Mixing Linters with GUIs: A Color Palette Design Probe
Andrew McNutt, Maureen C. Stone, Jeffrey Heer
TL;DR
This paper addresses the limitations of text-based visualization linters by introducing PaletteLint, a GUI-integrated end-user linter for color palettes embedded in the Color Buddy design tool. By modeling palettes with a domain-specific language and providing visual explanations, user-defined lints, and multiple fix strategies, the approach demonstrates how linters can meaningfully operate within graphical design workflows. Through a formative interview study and theory-driven analysis, the authors articulate a ladder of linting capabilities and extract design guidelines for future visualization linters.

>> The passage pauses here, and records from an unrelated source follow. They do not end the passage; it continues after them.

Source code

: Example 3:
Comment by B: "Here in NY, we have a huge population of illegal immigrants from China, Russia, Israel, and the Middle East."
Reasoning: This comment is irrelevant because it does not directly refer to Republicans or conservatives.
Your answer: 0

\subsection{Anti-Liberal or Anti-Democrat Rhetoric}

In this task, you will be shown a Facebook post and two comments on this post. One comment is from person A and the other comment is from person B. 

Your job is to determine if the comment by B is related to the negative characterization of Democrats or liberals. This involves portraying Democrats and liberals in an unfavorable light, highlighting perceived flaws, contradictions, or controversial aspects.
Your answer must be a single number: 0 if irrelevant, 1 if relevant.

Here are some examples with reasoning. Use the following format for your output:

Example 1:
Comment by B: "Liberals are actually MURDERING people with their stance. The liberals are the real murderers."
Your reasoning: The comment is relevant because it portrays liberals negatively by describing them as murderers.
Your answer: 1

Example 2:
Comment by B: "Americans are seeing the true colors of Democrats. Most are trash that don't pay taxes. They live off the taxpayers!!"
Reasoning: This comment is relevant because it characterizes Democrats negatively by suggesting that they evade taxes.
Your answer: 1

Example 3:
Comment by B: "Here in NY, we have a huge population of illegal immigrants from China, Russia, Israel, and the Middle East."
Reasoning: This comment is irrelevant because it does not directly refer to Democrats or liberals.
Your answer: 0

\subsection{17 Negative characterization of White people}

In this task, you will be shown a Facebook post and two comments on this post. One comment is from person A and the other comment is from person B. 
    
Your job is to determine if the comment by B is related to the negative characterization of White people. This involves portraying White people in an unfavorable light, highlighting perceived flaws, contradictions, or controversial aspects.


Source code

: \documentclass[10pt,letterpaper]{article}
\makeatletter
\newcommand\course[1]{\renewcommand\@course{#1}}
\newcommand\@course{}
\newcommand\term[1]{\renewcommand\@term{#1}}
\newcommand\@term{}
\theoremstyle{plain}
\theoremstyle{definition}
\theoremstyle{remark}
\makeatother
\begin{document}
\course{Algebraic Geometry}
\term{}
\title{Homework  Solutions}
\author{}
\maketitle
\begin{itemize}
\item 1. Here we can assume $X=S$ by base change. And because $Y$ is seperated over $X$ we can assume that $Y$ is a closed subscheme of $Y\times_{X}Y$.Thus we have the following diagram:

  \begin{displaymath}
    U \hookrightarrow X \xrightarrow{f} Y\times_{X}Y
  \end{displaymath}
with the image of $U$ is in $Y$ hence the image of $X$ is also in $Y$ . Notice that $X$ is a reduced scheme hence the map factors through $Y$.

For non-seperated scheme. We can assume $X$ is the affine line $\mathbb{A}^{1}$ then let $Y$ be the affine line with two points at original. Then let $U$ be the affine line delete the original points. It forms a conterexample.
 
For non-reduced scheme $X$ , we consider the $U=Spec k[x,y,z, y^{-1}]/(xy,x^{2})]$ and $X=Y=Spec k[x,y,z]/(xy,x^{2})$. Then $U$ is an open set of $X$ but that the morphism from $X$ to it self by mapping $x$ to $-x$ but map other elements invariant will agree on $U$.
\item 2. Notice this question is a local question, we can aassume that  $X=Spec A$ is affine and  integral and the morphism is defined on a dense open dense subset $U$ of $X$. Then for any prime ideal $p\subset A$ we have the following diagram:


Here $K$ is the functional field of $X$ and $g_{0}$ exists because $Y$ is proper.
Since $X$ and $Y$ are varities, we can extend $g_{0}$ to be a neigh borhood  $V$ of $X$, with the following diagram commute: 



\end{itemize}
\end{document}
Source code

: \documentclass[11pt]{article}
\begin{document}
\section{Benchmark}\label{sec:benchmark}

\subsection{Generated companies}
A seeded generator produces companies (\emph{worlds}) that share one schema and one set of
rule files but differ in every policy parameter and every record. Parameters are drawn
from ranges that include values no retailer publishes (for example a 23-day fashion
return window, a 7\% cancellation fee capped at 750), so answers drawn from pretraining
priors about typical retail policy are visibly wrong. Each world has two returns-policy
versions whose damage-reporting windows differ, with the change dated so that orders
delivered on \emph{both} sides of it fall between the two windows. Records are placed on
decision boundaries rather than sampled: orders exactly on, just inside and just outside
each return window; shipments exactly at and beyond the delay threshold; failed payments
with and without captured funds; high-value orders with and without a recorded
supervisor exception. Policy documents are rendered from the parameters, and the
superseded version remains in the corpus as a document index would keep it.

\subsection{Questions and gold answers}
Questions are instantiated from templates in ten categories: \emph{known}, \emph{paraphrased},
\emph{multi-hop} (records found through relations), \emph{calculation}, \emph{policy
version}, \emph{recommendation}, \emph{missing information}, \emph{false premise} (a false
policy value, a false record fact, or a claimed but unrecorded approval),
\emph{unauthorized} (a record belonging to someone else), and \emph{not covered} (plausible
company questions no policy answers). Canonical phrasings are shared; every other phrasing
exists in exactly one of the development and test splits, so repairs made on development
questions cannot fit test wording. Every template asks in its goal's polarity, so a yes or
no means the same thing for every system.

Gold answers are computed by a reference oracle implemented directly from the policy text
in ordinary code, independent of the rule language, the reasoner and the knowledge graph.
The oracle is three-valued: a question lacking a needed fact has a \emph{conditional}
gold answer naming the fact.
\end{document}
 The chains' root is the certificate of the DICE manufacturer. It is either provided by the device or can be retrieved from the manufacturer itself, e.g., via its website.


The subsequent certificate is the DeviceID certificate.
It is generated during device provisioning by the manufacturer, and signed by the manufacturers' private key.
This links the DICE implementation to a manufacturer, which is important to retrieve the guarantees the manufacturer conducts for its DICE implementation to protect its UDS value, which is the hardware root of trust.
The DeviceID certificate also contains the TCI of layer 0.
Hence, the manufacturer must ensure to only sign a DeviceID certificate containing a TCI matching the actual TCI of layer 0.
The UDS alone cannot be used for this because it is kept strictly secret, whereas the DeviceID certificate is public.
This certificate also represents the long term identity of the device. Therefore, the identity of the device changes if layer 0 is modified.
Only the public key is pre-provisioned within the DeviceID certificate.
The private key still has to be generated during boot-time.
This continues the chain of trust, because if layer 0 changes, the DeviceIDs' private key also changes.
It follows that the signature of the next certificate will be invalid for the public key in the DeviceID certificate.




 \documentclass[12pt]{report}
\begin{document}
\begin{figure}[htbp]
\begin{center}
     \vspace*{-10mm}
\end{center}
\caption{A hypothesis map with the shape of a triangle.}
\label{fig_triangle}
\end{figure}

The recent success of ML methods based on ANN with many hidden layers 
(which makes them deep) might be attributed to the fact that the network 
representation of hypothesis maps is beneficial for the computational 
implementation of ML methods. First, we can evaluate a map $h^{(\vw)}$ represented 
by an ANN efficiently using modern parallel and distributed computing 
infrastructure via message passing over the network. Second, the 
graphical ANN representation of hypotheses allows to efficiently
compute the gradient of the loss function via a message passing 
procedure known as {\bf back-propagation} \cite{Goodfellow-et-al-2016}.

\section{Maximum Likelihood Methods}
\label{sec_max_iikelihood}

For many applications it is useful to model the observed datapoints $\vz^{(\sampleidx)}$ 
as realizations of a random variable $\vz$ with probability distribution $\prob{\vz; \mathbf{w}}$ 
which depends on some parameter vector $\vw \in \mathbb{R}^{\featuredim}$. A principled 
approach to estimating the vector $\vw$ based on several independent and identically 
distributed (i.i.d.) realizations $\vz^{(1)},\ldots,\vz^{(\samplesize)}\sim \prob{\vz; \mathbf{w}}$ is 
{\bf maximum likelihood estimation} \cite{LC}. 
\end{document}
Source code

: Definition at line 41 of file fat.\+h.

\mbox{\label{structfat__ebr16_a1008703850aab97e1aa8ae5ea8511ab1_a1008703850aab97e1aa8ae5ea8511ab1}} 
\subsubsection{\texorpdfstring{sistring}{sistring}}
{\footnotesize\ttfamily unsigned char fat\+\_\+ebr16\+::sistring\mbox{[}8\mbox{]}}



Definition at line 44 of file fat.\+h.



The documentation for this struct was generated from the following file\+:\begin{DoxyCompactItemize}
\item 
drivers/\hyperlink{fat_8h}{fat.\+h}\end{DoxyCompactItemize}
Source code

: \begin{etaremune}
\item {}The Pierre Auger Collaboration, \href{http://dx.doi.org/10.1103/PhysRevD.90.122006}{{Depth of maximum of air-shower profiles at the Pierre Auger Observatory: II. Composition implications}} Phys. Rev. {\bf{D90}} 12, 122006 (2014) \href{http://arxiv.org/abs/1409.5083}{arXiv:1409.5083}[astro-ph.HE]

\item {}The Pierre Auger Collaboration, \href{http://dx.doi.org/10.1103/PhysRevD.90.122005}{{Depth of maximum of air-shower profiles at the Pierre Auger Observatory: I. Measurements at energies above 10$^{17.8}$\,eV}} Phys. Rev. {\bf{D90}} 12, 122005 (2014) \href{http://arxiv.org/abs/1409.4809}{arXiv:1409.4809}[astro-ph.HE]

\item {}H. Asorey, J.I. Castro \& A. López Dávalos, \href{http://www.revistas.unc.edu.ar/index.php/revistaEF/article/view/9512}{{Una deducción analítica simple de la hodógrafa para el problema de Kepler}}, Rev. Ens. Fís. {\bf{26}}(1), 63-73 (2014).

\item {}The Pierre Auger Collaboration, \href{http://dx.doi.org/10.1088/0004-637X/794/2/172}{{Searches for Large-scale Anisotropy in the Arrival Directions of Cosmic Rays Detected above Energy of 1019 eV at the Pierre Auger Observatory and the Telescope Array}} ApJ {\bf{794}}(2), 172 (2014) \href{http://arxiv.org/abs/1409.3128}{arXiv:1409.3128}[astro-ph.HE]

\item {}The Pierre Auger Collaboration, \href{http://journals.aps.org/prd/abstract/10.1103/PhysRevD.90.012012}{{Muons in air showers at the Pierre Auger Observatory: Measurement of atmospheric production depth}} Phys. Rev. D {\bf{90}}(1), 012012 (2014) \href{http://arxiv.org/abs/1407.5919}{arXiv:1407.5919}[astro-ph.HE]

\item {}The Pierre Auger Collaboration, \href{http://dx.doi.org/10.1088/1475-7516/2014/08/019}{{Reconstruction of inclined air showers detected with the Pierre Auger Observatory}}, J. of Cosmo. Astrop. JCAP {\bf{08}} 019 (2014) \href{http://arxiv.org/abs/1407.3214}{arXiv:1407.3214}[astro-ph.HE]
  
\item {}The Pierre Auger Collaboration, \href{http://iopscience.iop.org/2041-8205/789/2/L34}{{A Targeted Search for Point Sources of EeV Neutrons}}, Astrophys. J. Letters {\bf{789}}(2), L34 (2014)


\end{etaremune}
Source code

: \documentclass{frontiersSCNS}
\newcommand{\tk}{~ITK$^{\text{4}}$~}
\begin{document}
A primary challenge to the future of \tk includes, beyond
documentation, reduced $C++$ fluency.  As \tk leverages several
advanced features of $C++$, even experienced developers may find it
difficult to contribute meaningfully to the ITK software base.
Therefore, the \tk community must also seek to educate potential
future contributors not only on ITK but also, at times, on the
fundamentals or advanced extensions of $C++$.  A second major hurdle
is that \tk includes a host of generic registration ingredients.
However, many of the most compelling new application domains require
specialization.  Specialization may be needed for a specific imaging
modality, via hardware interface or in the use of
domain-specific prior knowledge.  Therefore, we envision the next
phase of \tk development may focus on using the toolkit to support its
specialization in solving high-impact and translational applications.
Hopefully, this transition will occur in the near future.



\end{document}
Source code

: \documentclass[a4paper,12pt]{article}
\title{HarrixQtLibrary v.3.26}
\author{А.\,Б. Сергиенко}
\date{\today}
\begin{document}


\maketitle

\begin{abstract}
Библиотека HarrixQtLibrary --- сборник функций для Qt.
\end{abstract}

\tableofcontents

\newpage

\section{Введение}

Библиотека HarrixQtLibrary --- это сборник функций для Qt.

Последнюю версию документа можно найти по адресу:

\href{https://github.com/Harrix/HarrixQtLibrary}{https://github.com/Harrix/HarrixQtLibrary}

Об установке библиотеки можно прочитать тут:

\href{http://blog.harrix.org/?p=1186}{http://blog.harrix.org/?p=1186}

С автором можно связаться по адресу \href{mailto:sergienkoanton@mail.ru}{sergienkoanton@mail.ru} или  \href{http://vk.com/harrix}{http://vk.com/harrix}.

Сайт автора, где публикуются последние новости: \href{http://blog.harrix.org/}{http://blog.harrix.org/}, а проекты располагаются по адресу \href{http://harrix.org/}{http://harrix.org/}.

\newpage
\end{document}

The work highlights how GUI integration, contextual usage, and interactive fixes can reduce cognitive load, improve accessibility, and support designerly intent, offering a concrete path toward more effective visualization linters across domains.
Abstract
Visualization linters are end-user facing evaluators that automatically identify potential chart issues. These spell-checker like systems offer a blend of interpretability and customization that is not found in other forms of automated assistance. However, existing linters do not model context and have primarily targeted users who do not need assistance, resulting in obvious -- even annoying -- advice. We investigate these issues within the domain of color palette design, which serves as a microcosm of visualization design concerns. We contribute a GUI-based color palette linter as a design probe that covers perception, accessibility, context, and other design criteria, and use it to explore visual explanations, integrated fixes, and user defined linting rules. Through a formative interview study and theory-driven analysis, we find that linters can be meaningfully integrated into graphical contexts thereby addressing many of their core issues. We discuss implications for integrating linters into visualization tools, developing improved assertion languages, and supporting end-user tunable advice -- all laying the groundwork for more effective visualization linters in any context.